© JUNGE FREIHEIT Verlag GmbH & Co.  www.jungefreiheit.de  30-31/13 19. Juli / 26. Juli 2013

Jonathan Meese. Der gefeierte Künstler tobt gegen Demokratie und Kunstbetrieb
Der Wüterich
Baal Müller

Die Faszination Klaus Kinskis bestand zum guten Teil darin, daß das Publikum an ihm ein deutsches Herrenmenschen-Künstlertum in wohlig-dämonischen Schauern genoß – denn er war, bei allem schauspielerischen Genie, letztlich ein nicht ernstzunehmender Psychopath.

Richtig bei der Farce angekommen, als die sich nach Marx jedes historische Ereignis wiederholt, ist die deutsche Artisten-Metaphysik nun bei Jonathan Meese. Der Maler, Bildhauer, Video- und Performance-Künstler gilt seit seinem Durchbruch mit der Installation „Ahoi der Angst“, die auf der Berlin Biennale 1998 dem Marquis de Sade gewidmet war, als gefeiertes Enfant terrible der Kunstszene, das bei jeder Gelegenheit über den Kulturbetrieb, das Feuilleton und nicht zuletzt über sein Publikum herzieht, sich dabei aber effektiv zu vermarkten versteht.

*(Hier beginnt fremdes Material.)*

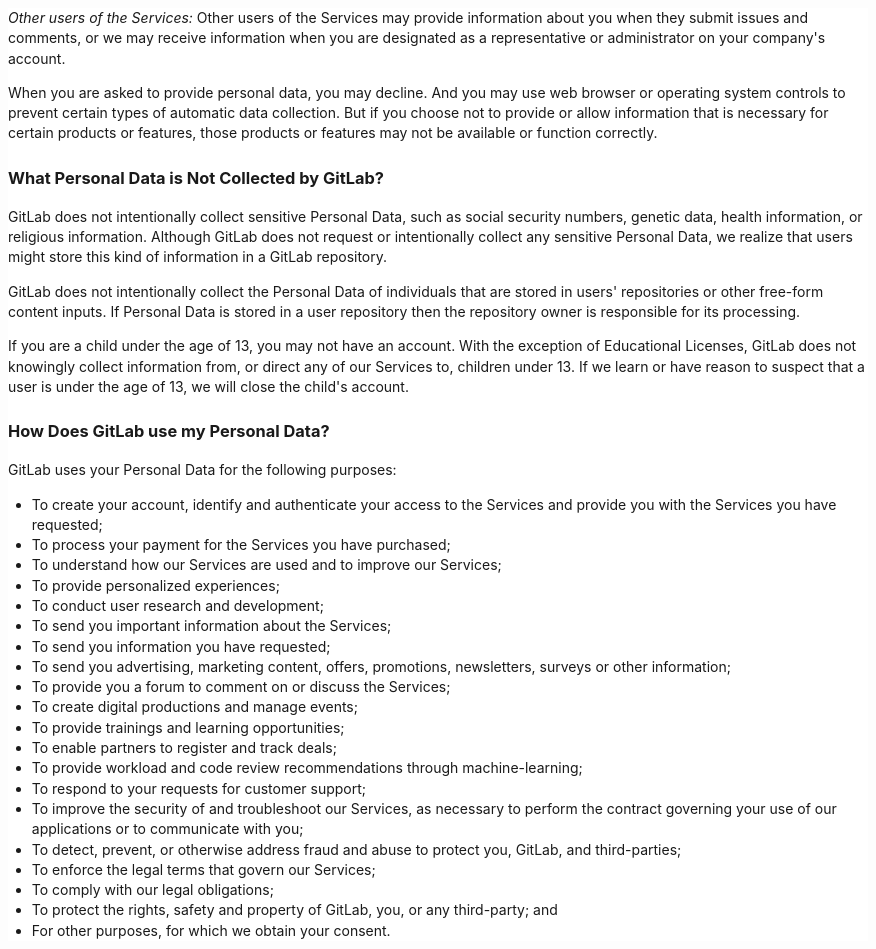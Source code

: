 _Other users of the Services:_ Other users of the Services may provide information about you when they submit issues and comments, or we may receive information when you are designated as a representative or administrator on your company's account.

When you are asked to provide personal data, you may decline. And you may use web browser or operating system controls to prevent certain types of automatic data collection. But if you choose not to provide or allow information that is necessary for certain products or features, those products or features may not be available or function correctly.

### What Personal Data is Not Collected by GitLab?

GitLab does not intentionally collect sensitive Personal Data, such as social security numbers, genetic data, health information, or religious information. Although GitLab does not request or intentionally collect any sensitive Personal Data, we realize that users might store this kind of information in a GitLab repository.

GitLab does not intentionally collect the Personal Data of individuals that are stored in users' repositories or other free-form content inputs. If Personal Data is stored in a user repository then the repository owner is responsible for its processing.

If you are a child under the age of 13, you may not have an account. With the exception of Educational Licenses, GitLab does not knowingly collect information from, or direct any of our Services to, children under 13. If we learn or have reason to suspect that a user is under the age of 13, we will close the child's account.


### How Does GitLab use my Personal Data? 

GitLab uses your Personal Data for the following purposes:

- To create your account, identify and authenticate your access to the Services and provide you with the Services you have requested;
- To process your payment for the Services you have purchased;
- To understand how our Services are used and to improve our Services;
- To provide personalized experiences;
- To conduct user research and development;
- To send you important information about the Services;
- To send you information you have requested;
- To send you advertising, marketing content, offers, promotions, newsletters, surveys or other information;
- To provide you a forum to comment on or discuss the Services;
- To create digital productions and manage events;
- To provide trainings and learning opportunities;
- To enable partners to register and track deals;
- To provide workload and code review recommendations through machine-learning;
- To respond to your requests for customer support;
- To improve the security of and troubleshoot our Services, as necessary to perform the contract governing your use of our applications or to communicate with you;
- To detect, prevent, or otherwise address fraud and abuse to protect you, GitLab, and third-parties;
- To enforce the legal terms that govern our Services;
- To comply with our legal obligations;
- To protect the rights, safety and property of GitLab, you, or any third-party; and
- For other purposes, for which we obtain your consent.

Der 1970 in Tokio geborene, in Hamburg aufgewachsene und von seiner resoluten Mutter gemanagte Berufsprovokateur hat schnell begriffen, daß sich mit einer Mischung aus Pornographie und altbackenem Avantgardismus zwar das eine oder andere Stipendium ergattern, auf die Dauer aber kein großer Blumentopf gewinnen läßt, und verlegte sich auf stärkeren Tobak: Er drischt nietzscheanisierende Manifeste herunter, die vor „Ur“- und „Erz“-Phrasen strotzen, polemisiert gegen Demokratie und Religion und proklamiert eine „Diktatur der Kunst“, der bedingungslos zu dienen sei. Studenten, denen es primär um die Verwirklichung ihres kleinen Egos ginge, bezeichnet der von Befehl und Gehorsam schwärmende Kunstfeldherr, über dessen schwarzer Adidas-Jacke, die er wie eine Uniform trägt, meist ein Eisernes Kreuz baumelt, schon mal als „Hämorrhoiden im Arsch des Staates“.

Es ist nicht verwunderlich, daß dieses große Kind mit preußischer Pickelhaube auf der schwarzen Mähne irgendwann bemerkte, welches Aufsehen man in Deutschland mit einer schräg nach oben gereckten Hand erregen kann: Nachdem er im Juni 2012 bei einem öffentlichen Gespräch über „Größenwahn in der Kunst“ wieder einmal so „abgehitlert“ hatte, steht Meese nun diese Woche vor Gericht. Wahrscheinlich hält sich der mehr oder weniger unfreiwillige „Erzkomiker“, der 2016 in Bayreuth den „Erzrichard Wagner“ inszenieren soll, schon so sehr für ein Wagnersches Gesamtkunstwerk, daß ihm entgeht, wie heikel ein Arm sein kann, der nicht auf dem schützenden Spielplatz einer Bühne erhoben wird.

„Außer Meese nix gewese“, müßte der Kasseler Staatsanwalt in einem freien Land dazu eigentlich sagen – in einem Staat, der solche Albernheiten zu Verbrechen aufbläst, kann es dem Possenreißer jedoch passieren, daß er nicht ganz ungeschoren davonkommt. Immerhin aber macht seine Narretei auf größere Narreteien aufmerksam, die in so manchem Paragraphen stecken.